"THE “VICTORIA” BOAT DISASTER 1881" - London
Posted by: Hard Oiler
N 42° 58.582 W 081° 16.812
17T E 477152 N 4758228
Quick Description: The site of one of Canada’s worst marine disasters when the “Victoria” capsized on Victoria day with over 182 lives lost on what is now a relatively placid stretch of the Thames river.
Location: Ontario, Canada
Date Posted: 3/9/2007 8:29:03 PM
Waymark Code: WM19X4
Hard to imagine today that this was the site of one of Canada’s worst marine disasters as the river now looks fairly shallow and calm. I suspect that dams have been removed and the river here is a lot different from the way it was in 1881.
On May 24, 1881 Queen Victoria celebrated her 62nd birthday. The event offered Londoners a rare holiday from their six-day workweeks. Many had decided to take the 15 cent boat ride to Springbank Park and the ferry operators were eager for the extra business. By the time the Victoria arrived at the park for the afternoon's last return trip, the dock was packed.
The Victoria was designed to carry 400 passengers. By the time it pulled out from the Springbank pavilion at five o'clock it carried 650. The passengers were excited and kept rushing from one side to the other. Captain Rankin told them repeatedly to stand still and not crowd so much. Coincidentally, near the site of the plaque, the London City Rowing Club, unaware of the Victoria's peril, decided to race it down the Thames in their scull. It was the final ingredient for disaster.

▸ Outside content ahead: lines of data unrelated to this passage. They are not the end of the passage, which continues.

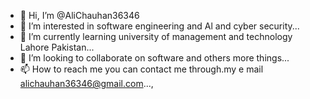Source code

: - 👋 Hi, I’m @AliChauhan36346
- 👀 I’m interested in software engineering and Al and cyber security...
- 🌱 I’m currently learning university of management and technology Lahore Pakistan...
- 💞️ I’m looking to collaborate on software and others more things...
- 📫 How to reach me you can contact me through.my e mail alichauhan36346@gmail.com...,

<!---
AliChauhan36346/AliChauhan36346 is a ✨ special ✨ repository because its `README.md` (this file) appears on your GitHub profile.
You can click the Preview link to take a look at your changes.
--->
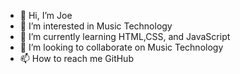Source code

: - 👋 Hi, I’m Joe
- 👀 I’m interested in Music Technology
- 🌱 I’m currently learning HTML,CSS, and JavaScript
- 💞️ I’m looking to collaborate on Music Technology 
- 📫 How to reach me GitHub

<!---
Joseph-S-Nguyen/Joseph-S-Nguyen is a ✨ special ✨ repository because its `README.md` (this file) appears on your GitHub profile.
You can click the Preview link to take a look at your changes.
--->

People rushed over to the right hand side of the ship to take a look but the crowd was just too big. The ship keeled over and the boiler rolled off its mount. As it toppled overboard the boiler took out the main supports for the top deck which then collapsed on the passengers below. In a matter of seconds the structure of the Victoria had disintegrated in seventeen feet of water.
The scenes that followed can only be described as horrific. Many women were dragged under the surface by the weight of their waterlogged dresses. The total death count was estimated at 182, although it was probably higher. It was London's greatest loss of life in a single day.
"The captain blamed the people. The people blamed the owners of the ship and the company line," sums up Kenneth McTaggart, the author of the 1978 book, The Victoria Day Disaster. "Everybody blamed everybody else without realizing - they all caused it."